A suction nozzle for a vacuum cleaner has: a suction mouth which can be arranged adjacently to the surface to be cleaned and which comprises a suction edge that delimits a sub-surface exposed to the vacuum air stream; a vacuum air stream extraction opening; and a delimiter that can be controlled according to a detection result of a sensor. The sensor is an obstacle sensor for detecting a substantially stationary obstacle located in front of the suction nozzle, in particular a wall or piece of furniture, wherein the obstacle sensor is configured to detect obstacles that are disposed outside the portion of the surface over which the suction nozzle projects and, in relation to an arrangement of the suction nozzle during typical cleaning operation, that protrude beyond a suction edge plane that has the suction edge.

Claims

1. A suction nozzle for a vacuum cleaner for vacuuming up material from a surface to be cleaned by a vacuum air flow, comprising: a suction mouth configured to be arranged adjacent to the surface to be cleaned and having a suction edge that defines a partial surface exposed to the vacuum air flow and a vacuum air flow extraction opening; a delimiting means that is assigned to the suction edge; an obstacle sensor configured for detecting an essentially stationary obstacle within a detection zone of the obstacle sensor, the obstacle being located in front of the suction nozzle and arranged outside a part of the surface covered by the suction nozzle and protruding beyond a suction edge plane containing the suction edge of the suction nozzle during a normal cleaning process, wherein the delimiting means is controlled by detection results of the obstacle sensor such that the delimiting means cannot be displaced into an open state until a detected distance between the suction nozzle and the obstacle is less than a defined threshold distance that is less than a possible maximum distance that is predetermined by the boundary of the detection zone, and wherein, in this way, material to be vacuumed up is pushed in front of the delimiting means until the suction nozzle reaches the threshold distance from the obstacle.

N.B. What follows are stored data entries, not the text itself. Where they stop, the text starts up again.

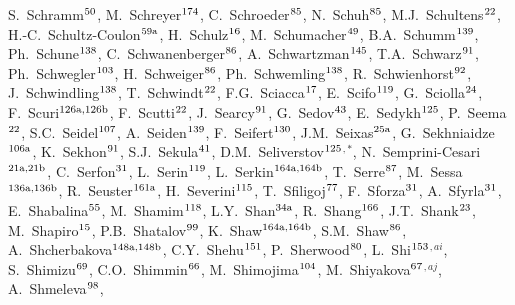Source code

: \begin{flushleft}
S.~Schramm$^\textrm{\scriptsize 50}$,
M.~Schreyer$^\textrm{\scriptsize 174}$,
C.~Schroeder$^\textrm{\scriptsize 85}$,
N.~Schuh$^\textrm{\scriptsize 85}$,
M.J.~Schultens$^\textrm{\scriptsize 22}$,
H.-C.~Schultz-Coulon$^\textrm{\scriptsize 59a}$,
H.~Schulz$^\textrm{\scriptsize 16}$,
M.~Schumacher$^\textrm{\scriptsize 49}$,
B.A.~Schumm$^\textrm{\scriptsize 139}$,
Ph.~Schune$^\textrm{\scriptsize 138}$,
C.~Schwanenberger$^\textrm{\scriptsize 86}$,
A.~Schwartzman$^\textrm{\scriptsize 145}$,
T.A.~Schwarz$^\textrm{\scriptsize 91}$,
Ph.~Schwegler$^\textrm{\scriptsize 103}$,
H.~Schweiger$^\textrm{\scriptsize 86}$,
Ph.~Schwemling$^\textrm{\scriptsize 138}$,
R.~Schwienhorst$^\textrm{\scriptsize 92}$,
J.~Schwindling$^\textrm{\scriptsize 138}$,
T.~Schwindt$^\textrm{\scriptsize 22}$,
F.G.~Sciacca$^\textrm{\scriptsize 17}$,
E.~Scifo$^\textrm{\scriptsize 119}$,
G.~Sciolla$^\textrm{\scriptsize 24}$,
F.~Scuri$^\textrm{\scriptsize 126a,126b}$,
F.~Scutti$^\textrm{\scriptsize 22}$,
J.~Searcy$^\textrm{\scriptsize 91}$,
G.~Sedov$^\textrm{\scriptsize 43}$,
E.~Sedykh$^\textrm{\scriptsize 125}$,
P.~Seema$^\textrm{\scriptsize 22}$,
S.C.~Seidel$^\textrm{\scriptsize 107}$,
A.~Seiden$^\textrm{\scriptsize 139}$,
F.~Seifert$^\textrm{\scriptsize 130}$,
J.M.~Seixas$^\textrm{\scriptsize 25a}$,
G.~Sekhniaidze$^\textrm{\scriptsize 106a}$,
K.~Sekhon$^\textrm{\scriptsize 91}$,
S.J.~Sekula$^\textrm{\scriptsize 41}$,
D.M.~Seliverstov$^\textrm{\scriptsize 125}$$^{,*}$,
N.~Semprini-Cesari$^\textrm{\scriptsize 21a,21b}$,
C.~Serfon$^\textrm{\scriptsize 31}$,
L.~Serin$^\textrm{\scriptsize 119}$,
L.~Serkin$^\textrm{\scriptsize 164a,164b}$,
T.~Serre$^\textrm{\scriptsize 87}$,
M.~Sessa$^\textrm{\scriptsize 136a,136b}$,
R.~Seuster$^\textrm{\scriptsize 161a}$,
H.~Severini$^\textrm{\scriptsize 115}$,
T.~Sfiligoj$^\textrm{\scriptsize 77}$,
F.~Sforza$^\textrm{\scriptsize 31}$,
A.~Sfyrla$^\textrm{\scriptsize 31}$,
E.~Shabalina$^\textrm{\scriptsize 55}$,
M.~Shamim$^\textrm{\scriptsize 118}$,
L.Y.~Shan$^\textrm{\scriptsize 34a}$,
R.~Shang$^\textrm{\scriptsize 166}$,
J.T.~Shank$^\textrm{\scriptsize 23}$,
M.~Shapiro$^\textrm{\scriptsize 15}$,
P.B.~Shatalov$^\textrm{\scriptsize 99}$,
K.~Shaw$^\textrm{\scriptsize 164a,164b}$,
S.M.~Shaw$^\textrm{\scriptsize 86}$,
A.~Shcherbakova$^\textrm{\scriptsize 148a,148b}$,
C.Y.~Shehu$^\textrm{\scriptsize 151}$,
P.~Sherwood$^\textrm{\scriptsize 80}$,
L.~Shi$^\textrm{\scriptsize 153}$$^{,ai}$,
S.~Shimizu$^\textrm{\scriptsize 69}$,
C.O.~Shimmin$^\textrm{\scriptsize 66}$,
M.~Shimojima$^\textrm{\scriptsize 104}$,
M.~Shiyakova$^\textrm{\scriptsize 67}$$^{,aj}$,
A.~Shmeleva$^\textrm{\scriptsize 98}$,
$$
\end{flushleft}
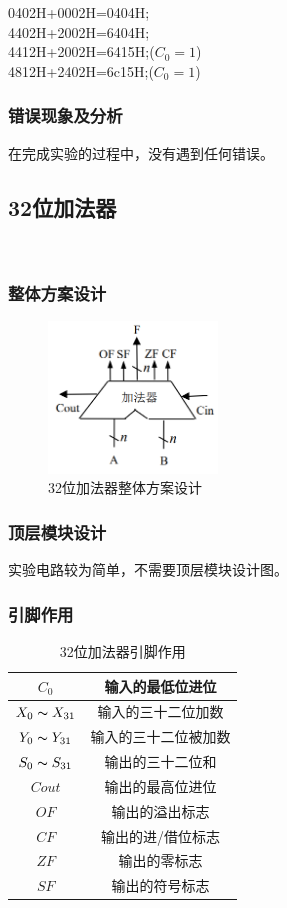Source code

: \documentclass{article}
\begin{document}
    0402H+0002H=0404H;\\
    4402H+2002H=6404H;\\
    4412H+2002H=6415H;($C_{0}=1$)\\
    4812H+2402H=6c15H;($C_{0}=1$)\\
    \subsubsection{错误现象及分析}
    在完成实验的过程中，没有遇到任何错误。
    
    \subsection{32位加法器}\
    \subsubsection{整体方案设计}
    \begin{figure}[H]
    \centering
    \includegraphics[width=0.4\textwidth]{4.1.png}
    \caption{32位加法器整体方案设计}
    \end{figure}

    \subsubsection{顶层模块设计}
    实验电路较为简单，不需要顶层模块设计图。
    \subsubsection{引脚作用}
    \begin{table}[H]
    \centering
    \begin{tabular}{|c|c|}
        \hline
        $C_{0}$  & 输入的最低位进位 \\ \hline
        $X_{0}\thicksim X_{31}$ & 输入的三十二位加数 \\ \hline
        $Y_{0}\thicksim Y_{31}$   & 输入的三十二位被加数 \\ \hline
        $S_{0}\thicksim S_{31}$   & 输出的三十二位和 \\ \hline
        $Cout$   & 输出的最高位进位 \\ \hline
        $OF$   & 输出的溢出标志 \\ \hline
        $CF$   & 输出的进/借位标志 \\ \hline
        $ZF$   & 输出的零标志 \\ \hline
        $SF$   & 输出的符号标志 \\ \hline
    \end{tabular}
    \caption{32位加法器引脚作用}
    \end{table}
\end{document}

2. The suction nozzle according to claim 1, wherein the delimiting means is configured to be displaced from a blocking state, in which the delimiting means at least partially blocks a suction edge section of the suction edge, into an open state, in which the delimiting means completely releases the suction edge section, and vice versa.

3. The suction nozzle according to claim 1, wherein the delimiting means comprises a first delimiting means and a second delimiting means, wherein a first suction edge section of the suction edge features the first delimiting means and a second suction edge section of the suction edge features the second delimiting means, wherein the two delimiting means are configured to be displaced independently of one another, in dependence on the detection result of the obstacle sensor.

4. The suction nozzle according to claim 1, wherein the threshold distance is less than 50 mm.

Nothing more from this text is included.